In God's Name (16 page)

Read In God's Name Online

Authors: David Yallop

Emerging from his cell at 4.00 p.m. Luciani was warmly embraced by Cardinal Joseph Malula from Zaire. Full of joy Malula offered his congratulations.

Luciani shook his head sadly. ‘A great storm is troubling me,’ he said as the two men made their way back for the third ballot.

 

Luciani 68 votes

Siri 15 votes

Pignedoli 10 votes

 

The remaining 18 votes on the ballot were scattered. Albino Luciani was now within seven votes of the Papacy. With a hand to his forehead he was heard to murmur, ‘No. Please no.’

It was Cardinals Willebrands and Riberio, seated either side of Luciani, who heard the entreaty. Both men instinctively reached out and gripped Luciani.

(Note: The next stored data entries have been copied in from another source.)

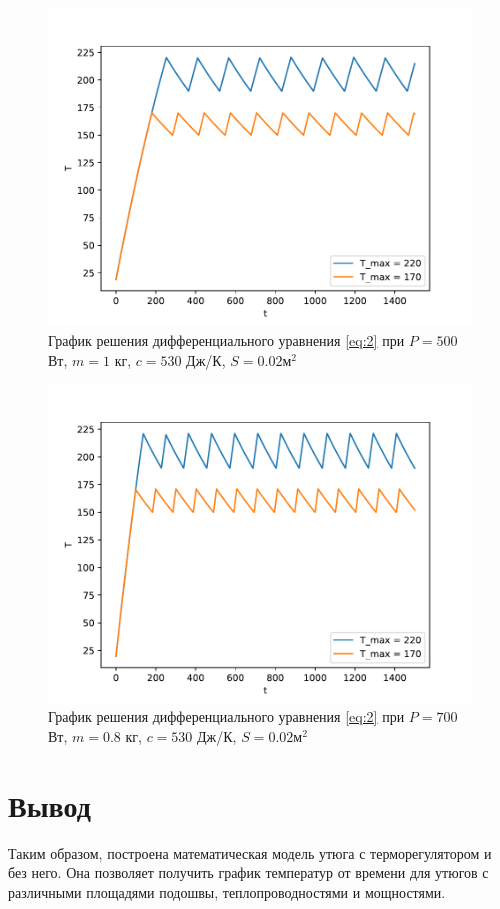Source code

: \documentclass[a4paper, 14pt]{extarticle}
\begin{document}
			\begin{figure}[H]
				\centering
				\includegraphics[width = \linewidth]{fig5.pdf}
				\caption[.] {График решения дифференциального уравнения \eqref{eq:2} 
					при $P = 500$ Вт, $m = 1$ кг, $c = 530$ Дж/К, $S = 0.02 \text{м}^2$}
			\end{figure}
			
			\begin{figure}[H]
				\centering
				\includegraphics[width = \linewidth]{fig6.pdf}
				\caption[.] {График решения дифференциального уравнения \eqref{eq:2} 
					при $P = 700$ Вт, $m = 0.8$ кг, $c = 530$ Дж/К, $S = 0.02 \text{м}^2$}
			\end{figure}
			
	\section{Вывод}
		Таким образом, построена математическая модель утюга с терморегулятором и без него. Она позволяет получить график температур от времени для утюгов с различными площадями подошвы, теплопроводностями и мощностями. 
		
\end{document}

Willebrands spoke quietly. ‘Courage. If the Lord gives the burden, he also gives the strength to carry it.’

Riberio nodded and then added, ‘The whole world prays for the new Pope.’

There was no doubt whatsoever in the minds of many present that the Holy Spirit was manifest on that hot afternoon. Others took a more cynical view of what was inspiring the Conclave. Taofina’y of Samoa was heard to murmur, ‘Power in the form of man, or rather a cardinal of the Curia.’ His eyes were fastened on Felici when he made this observation.

Felici, who had spent the morning voting for Siri, now approached Albino Luciani. He handed him an envelope with the remark, ‘A message for the new Pope’. The piece of paper within contained the words ‘Via Crucia’, a symbol of the way of the Cross.

There was great excitement in the Conclave. Many were now convinced that they were acting by Divine inspiration. Dispensing with the late Pope’s instructions that each cardinal should swear a solemn oath each time before voting, the fourth ballot began.

 

Luciani 99 votes

Siri 11 votes

Lorscheider 1 vote (that of Albino Luciani)

 

As the final vote was announced there was a tremendous burst of applause from the gathering. The time was 6.05 p.m. A clique of Siri supporters, members of the intransigent right, had held out to the end. The doors of the Chapel opened and various Masters of Ceremonies came, accompanying the Camerlengo Villot, to where Albino Luciani sat. Villot spoke.

‘Do you accept your canonical election as Supreme Pontiff?’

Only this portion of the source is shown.